§ **TASK**: Reproduce the section of the listing that begins at the line containing "O=(S,W,D,F,U,E,H,C,P,N)" and finishes at the line containing "have been replayed.". Include both end lines and nothing beyond them.

§ **THE DATA**:
────────────────────

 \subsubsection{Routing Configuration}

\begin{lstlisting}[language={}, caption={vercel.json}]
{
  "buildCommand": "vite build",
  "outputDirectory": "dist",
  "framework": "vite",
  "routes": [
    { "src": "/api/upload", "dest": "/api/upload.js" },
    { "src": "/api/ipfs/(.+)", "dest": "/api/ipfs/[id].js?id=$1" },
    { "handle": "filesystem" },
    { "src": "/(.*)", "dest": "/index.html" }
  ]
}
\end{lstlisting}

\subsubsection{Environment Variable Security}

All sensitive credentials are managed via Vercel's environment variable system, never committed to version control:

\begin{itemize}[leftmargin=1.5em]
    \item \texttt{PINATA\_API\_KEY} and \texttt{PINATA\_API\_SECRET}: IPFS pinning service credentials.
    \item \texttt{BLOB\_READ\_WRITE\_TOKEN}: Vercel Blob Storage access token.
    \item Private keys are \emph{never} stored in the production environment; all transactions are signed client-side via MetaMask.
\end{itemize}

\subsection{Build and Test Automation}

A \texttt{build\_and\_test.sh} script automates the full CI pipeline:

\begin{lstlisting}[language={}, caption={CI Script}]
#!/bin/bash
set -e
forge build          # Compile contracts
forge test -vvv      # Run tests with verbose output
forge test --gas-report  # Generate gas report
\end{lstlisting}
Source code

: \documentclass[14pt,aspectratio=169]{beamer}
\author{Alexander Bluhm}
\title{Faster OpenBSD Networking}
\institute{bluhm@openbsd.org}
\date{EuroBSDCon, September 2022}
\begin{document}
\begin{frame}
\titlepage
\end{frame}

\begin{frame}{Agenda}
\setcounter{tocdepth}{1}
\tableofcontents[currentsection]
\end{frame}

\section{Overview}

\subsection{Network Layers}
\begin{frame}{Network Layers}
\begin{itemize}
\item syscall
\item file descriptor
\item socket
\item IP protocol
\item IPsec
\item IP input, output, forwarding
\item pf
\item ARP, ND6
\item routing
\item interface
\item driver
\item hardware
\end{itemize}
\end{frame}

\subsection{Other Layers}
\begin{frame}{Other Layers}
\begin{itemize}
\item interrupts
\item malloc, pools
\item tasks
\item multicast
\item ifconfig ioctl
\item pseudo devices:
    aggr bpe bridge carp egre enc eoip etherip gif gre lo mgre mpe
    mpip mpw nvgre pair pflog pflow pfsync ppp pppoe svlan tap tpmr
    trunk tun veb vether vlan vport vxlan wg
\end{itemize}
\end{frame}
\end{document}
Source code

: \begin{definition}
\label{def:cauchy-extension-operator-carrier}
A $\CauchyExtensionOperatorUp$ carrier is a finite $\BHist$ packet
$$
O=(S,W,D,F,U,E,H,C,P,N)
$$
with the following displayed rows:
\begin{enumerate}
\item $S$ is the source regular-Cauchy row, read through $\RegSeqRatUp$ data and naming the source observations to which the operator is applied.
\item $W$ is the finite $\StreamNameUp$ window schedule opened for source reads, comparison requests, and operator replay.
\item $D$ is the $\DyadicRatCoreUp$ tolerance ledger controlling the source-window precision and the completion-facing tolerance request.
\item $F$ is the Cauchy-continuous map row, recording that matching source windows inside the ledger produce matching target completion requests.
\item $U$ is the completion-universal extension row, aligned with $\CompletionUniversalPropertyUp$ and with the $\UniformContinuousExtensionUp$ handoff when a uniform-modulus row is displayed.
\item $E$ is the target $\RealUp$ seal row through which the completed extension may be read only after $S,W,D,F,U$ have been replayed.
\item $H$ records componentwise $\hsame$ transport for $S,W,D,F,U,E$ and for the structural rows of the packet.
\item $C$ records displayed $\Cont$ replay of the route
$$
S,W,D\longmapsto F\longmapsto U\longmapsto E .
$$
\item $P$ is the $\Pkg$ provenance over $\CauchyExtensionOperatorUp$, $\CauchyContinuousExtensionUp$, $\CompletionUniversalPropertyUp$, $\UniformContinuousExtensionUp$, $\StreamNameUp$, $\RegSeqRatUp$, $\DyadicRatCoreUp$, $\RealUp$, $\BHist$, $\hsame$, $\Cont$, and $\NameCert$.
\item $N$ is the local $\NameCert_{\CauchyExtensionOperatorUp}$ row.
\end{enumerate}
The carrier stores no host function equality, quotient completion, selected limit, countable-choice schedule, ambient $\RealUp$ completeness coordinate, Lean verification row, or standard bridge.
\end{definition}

────────────────────

§ **EXERCISE RESPONSE**:
O=(S,W,D,F,U,E,H,C,P,N)
$$
with the following displayed rows:
\begin{enumerate}
\item $S$ is the source regular-Cauchy row, read through $\RegSeqRatUp$ data and naming the source observations to which the operator is applied.
\item $W$ is the finite $\StreamNameUp$ window schedule opened for source reads, comparison requests, and operator replay.
\item $D$ is the $\DyadicRatCoreUp$ tolerance ledger controlling the source-window precision and the completion-facing tolerance request.
\item $F$ is the Cauchy-continuous map row, recording that matching source windows inside the ledger produce matching target completion requests.
\item $U$ is the completion-universal extension row, aligned with $\CompletionUniversalPropertyUp$ and with the $\UniformContinuousExtensionUp$ handoff when a uniform-modulus row is displayed.
\item $E$ is the target $\RealUp$ seal row through which the completed extension may be read only after $S,W,D,F,U$ have been replayed.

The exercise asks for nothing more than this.